SIRT1 is a highly conserved type III acetyltransferase gene located on chromosome 10 in mammals that belong to the Sirtuins family. In order to explore the effects of the SIRT1 gene in the ATDC5 cell line, an RNAi SIRT1 target sequence was designed and synthesized, aimed to knockdown the expression of SIRT1 in ATDC5 by a lentivirus. Gene chip, qrt-PCR, and WES analyses were used to detect the expression of SIRT1 and changes to the Wnt signaling pathway, while detecting any changes in proliferation and differentiation factors. The results showed that the expressions of the SIRT1 gene, mRNA, and protein were lower after transfection of the RNAi SIRT1sequence into ATDC5 cells. The Wnt signaling pathway, especially the classical pathway, was inhibited by the knockdown of SIRT1. The cartilaginous proliferation and differentiation of ATDC5 cells were simultaneously inhibited, and apoptosis was accelerated. In summary, knocking down SIRT1 gene increased the degeneration of ATDC5 cells via inhibiting the Wnt signaling pathway. We also found some novel factors related to the Wnt signaling pathway after SIRT1 gene knockdown (BIRC3, IL1RAP, PPP3CA, PPP2R2A, PPP2R5E, GSN, PPP2R1B, etc), which might provide new clues in disease research related to chondrocyte degeneration.

中文翻译：

---

慢病毒介导的SIRT1基因敲低在ATDC5细胞系中的作用是通过抑制Wnt信号通路来实现的。

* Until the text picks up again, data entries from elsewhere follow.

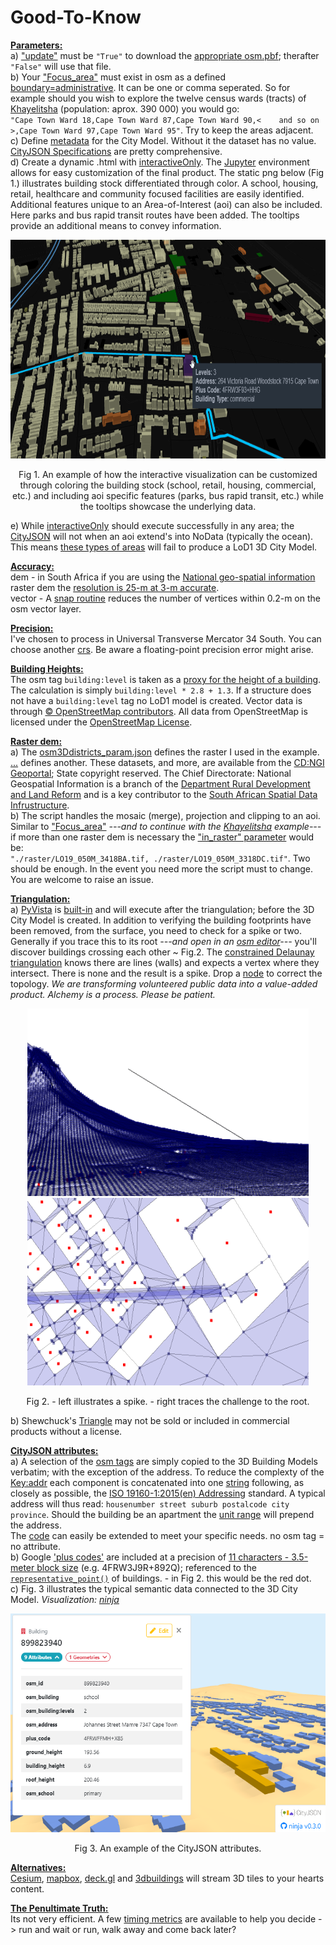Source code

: # Good-To-Know

<ins>**Parameters:**</ins>  
a) ["update"](https://github.com/AdrianKriger/osm_LoD1_3DCityModel/blob/main/districts/osm3Ddistricts_param.json#L3) must be `"True"` to download the [appropriate osm.pbf](https://github.com/AdrianKriger/osm_LoD1_3DCityModel/blob/main/districts/osm3Ddistricts_param.json#L2); therafter `"False"` will use that file.  
b) Your ["Focus_area"](https://github.com/AdrianKriger/osm_LoD1_3DCityModel/blob/main/districts/osm3Ddistricts_param.json#L3) must exist in osm as a defined [boundary=administrative](https://wiki.openstreetmap.org/wiki/Tag:boundary%3Dadministrative). It can be one or comma seperated. So for example should you wish to explore the twelve census wards (tracts) of [Khayelitsha](https://en.wikipedia.org/wiki/Khayelitsha) (population: aprox. 390 000) you would go:  
`"Cape Town Ward 18,Cape Town Ward 87,Cape Town Ward 90,<    and so on  >,Cape Town Ward 97,Cape Town Ward 95"`.  Try to keep the areas adjacent.  
c) Define [metadata](https://github.com/AdrianKriger/osm_LoD1_3DCityModel/blob/main/osm3Dcput_param.json#L22-L30) for the City Model. Without it the dataset has no value. [CityJSON Specifications](https://www.cityjson.org/specs/1.1.0/#metadata) are pretty comprehensive.  
d) Create a dynamic .html with [interactiveOnly](https://github.com/AdrianKriger/osm_LoD1_3DCityModel/blob/main/districts/interactiveOnly.ipynb). The [Jupyter](https://jupyter.org/) environment allows for easy customization of the final product. The static png below (Fig 1.) illustrates building stock differentiated through color. A school, housing, retail, healthcare and community focused facilities are easily identified. Additional features unique to an Area-of-Interest (aoi) can also be included. Here parks and bus rapid transit routes have been added. The tooltips provide an additional means to convey information.

<p align="center">
  <img width="800" height="350" src="img/interactive.png">
</p>  
<p align="center">
    Fig 1. An example of how the interactive visualization can be customized through coloring the building stock (school, retail, housing, commercial, etc.) and including aoi specific features (parks, bus rapid transit, etc.) while the tooltips showcase the underlying data.
</p>

e) While [interactiveOnly](https://github.com/AdrianKriger/osm_LoD1_3DCityModel/blob/main/districts/interactiveOnly.ipynb) should execute successfully in any area; the [CityJSON](https://www.cityjson.org/) will not when an aoi extend's into NoData (typically the ocean). This means [these types of areas](https://www.openstreetmap.org/relation/6580101#map=13/-33.9170/18.4359) will fail to produce a LoD1 3D City Model.

<ins>**Accuracy:**</ins>  
dem - in South Africa if you are using the [National geo-spatial information](http://www.ngi.gov.za/) raster dem the [resolution is 25-m at 3-m accurate](https://www.ee.co.za/wp-content/uploads/2015/08/Julie-Verhulp.pdf).  
vector - A [snap routine](https://github.com/AdrianKriger/osm_LoD1_3DCityModel/blob/main/osm3DCode.py#L231-L238) reduces the number of vertices within 0.2-m on the osm vector layer. 

<ins>**Precision:**</ins>  
I've chosen to process in Universal Transverse Mercator 34 South. You can choose another [crs](https://github.com/AdrianKriger/osm_LoD1_3DCityModel/blob/main/osm3Dcput_param.json#L6). Be aware a floating-point precision error might arise.

<ins>**Building Heights:**</ins>  
The osm tag `building:level` is taken as a [proxy for the height of a building](https://wiki.openstreetmap.org/wiki/Key:building:levels). The calculation is simply `building:level * 2.8 + 1.3`. If a structure does not have a `building:level` tag no LoD1 model is created. Vector data is through [&copy; OpenStreetMap contributors](https://www.openstreetmap.org/copyright). All data from OpenStreetMap is licensed under the [OpenStreetMap License](https://wiki.osmfoundation.org/wiki/Licence).

<ins>**Raster dem:**</ins>  
a) The [osm3Ddistricts_param.json](https://github.com/AdrianKriger/osm_LoD1_3DCityModel/blob/main/districts/osm3Ddistricts_param.json#L13) defines the raster I used in the example. [...](...) defines another. These datasets, and more, are available from the [CD:NGI Geoportal](http://www.ngi.gov.za/index.php/online-shop/what-is-itis-portal); State copyright reserved. The Chief Directorate: National Geospatial Information is a branch of the [Department Rural Development and Land Reform](https://www.drdlr.gov.za/sites/Internet/Branches/NationalGeomaticsAndManagementServices/Pages/National-Geo-Spatial-Information.aspx) and is a key contributor to the [South African Spatial Data Infrustructure](http://www.sasdi.gov.za/sites/SASDI/Pages/Home.aspx).  
b) The script handles the mosaic (merge), projection and clipping to an aoi. Similar to ["Focus_area"](https://github.com/AdrianKriger/osm_LoD1_3DCityModel/blob/main/districts/osm3Ddistricts_param.json#L3) *---and to continue with the [Khayelitsha](https://en.wikipedia.org/wiki/Khayelitsha) example---* if more than one raster dem is necessary the ["in_raster" parameter]() would be:  
`"./raster/LO19_050M_3418BA.tif, ./raster/LO19_050M_3318DC.tif"`. Two should be enough. In the event you need more the script must to change. You are welcome to raise an issue.

<ins>**Triangulation:**</ins>  
a) [PyVista](https://www.pyvista.org/) is [built-in](https://github.com/AdrianKriger/osm_LoD1_3DCityModel/blob/main/osm3DCode.py#L440-L466) and will execute after the triangulation; before the 3D City Model is created. In addition to verifying the building footprints have been removed, from the surface, you need to check for a spike or two. Generally if you trace this to its root *---and open in an [osm editor](https://wiki.openstreetmap.org/wiki/Editors)---* you'll discover buildings crossing each other ~ Fig.2. The [constrained Delaunay triangulation](https://rufat.be/triangle/definitions.html) knows there are lines (walls) and expects a vertex where they intersect. There is none and the result is a spike. Drop a [node](https://wiki.openstreetmap.org/wiki/Node) to correct the topology. *We are transforming volunteered public data into a value-added product. Alchemy is a process. Please be patient.*

<p align="center">
  <img src="img/sp01.png" alt="alt text" width="450" height="300">  <img src="img/sp02.png" alt="alt text" width="450" height="300">
</p> 
<p align="center">
    Fig 2. - left illustrates a spike. - right traces the challenge to the root.
</p>

b) Shewchuck's [Triangle](https://www.cs.cmu.edu/~quake/triangle.html) may not be sold or included in commercial products without a license.  

<ins>**CityJSON attributes:**</ins>  
a) A selection of the [osm tags](https://wiki.openstreetmap.org/wiki/Map_features#Building) are simply copied to the 3D Building Models verbatim; with the exception of the address. To reduce the complexty of the [Key:addr](https://wiki.openstreetmap.org/wiki/Key:addr#Detailed_subkeys) each component is concatenated into one [string](https://en.wikibooks.org/wiki/Python_Programming/Variables_and_Strings#String) following, as closely as possible, the [ISO 19160-1:2015(en) Addressing](https://www.iso.org/obp/ui/#iso:std:iso:19160:-1:ed-1:v1:en) standard. A typical address will thus read: `housenumber street suburb postalcode city province`. Should the building be an apartment the [unit range](https://wiki.openstreetmap.org/wiki/Key:addr:flats) will prepend the address.  
The [code](https://github.com/AdrianKriger/osm_LoD1_3DCityModel/blob/main/osm3DCode.py#L187-L248) can easily be extended to meet your specific needs. no osm tag = no attribute.  
b) Google ['plus codes'](https://maps.google.com/pluscodes/) are included at a precision of [11 characters - 3.5-meter block size](https://en.wikipedia.org/wiki/Open_Location_Code) (e.g. 4FRW3J9R+892Q); referenced to the [`representative_point()`](https://shapely.readthedocs.io/en/stable/manual.html) of buildings. - in Fig 2. this would be the red dot.  
c) Fig. 3 illustrates the typical semantic data connected to the 3D City Model. *Visualization: [ninja](https://ninja.cityjson.org/#)*

<p align="center">
  <img width="650" height="350" src="img/CityJSON_Ninja_mamre_semantics.png">
</p>  
<p align="center">
    Fig 3. An example of the CityJSON attributes. 
</p>

<ins>**Alternatives:**</ins>  
[Cesium](https://cesium.com/), [mapbox](https://www.mapbox.com/), [deck.gl](https://deck.gl/) and [3dbuildings](https://3dbuildings.com/) will stream 3D tiles to your hearts content.

<ins>**[The Penultimate Truth:](https://en.wikipedia.org/wiki/The_Penultimate_Truth)**</ins>  
Its not very efficient. A few [timing metrics](https://github.com/AdrianKriger/osm_LoD1_3DCityModel/blob/main/districts/osm3DMainDistricts.py#L84-L86) are available to help you decide -> run and wait or run, walk away and come back later?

SIRT1是高度保守的III型乙酰基转移酶基因，位于Sirtuins家族的哺乳动物的10号染色体上。为了探索SIRT1基因在ATDC5细胞系中的作用，设计并合成了RNAi SIRT1目标序列，旨在通过慢病毒敲除SIDC1在ATDC5中的表达。基因芯片，qrt-PCR和WES分析用于检测SIRT1的表达和Wnt信号通路的变化，同时检测增殖和分化因子的任何变化。结果表明，将RNAi SIRT1序列转染至ATDC5细胞后，SIRT1基因，mRNA和蛋白质的表达降低。SIRT1的抑制可抑制Wnt信号通路，特别是经典通路。同时抑制ATDC5细胞的软骨增殖和分化，并促进细胞凋亡。总之，敲低SIRT1基因通过抑制Wnt信号通路增加了ATDC5细胞的变性。我们还发现了一些与SIRT1基因敲低后Wnt信号通路相关的新因素（BIRC3，IL1RAP，PPP3CA，PPP2R2A，PPP2R5E，GSN，PPP2R1B等），这可能为与软骨细胞变性相关的疾病研究提供新的线索。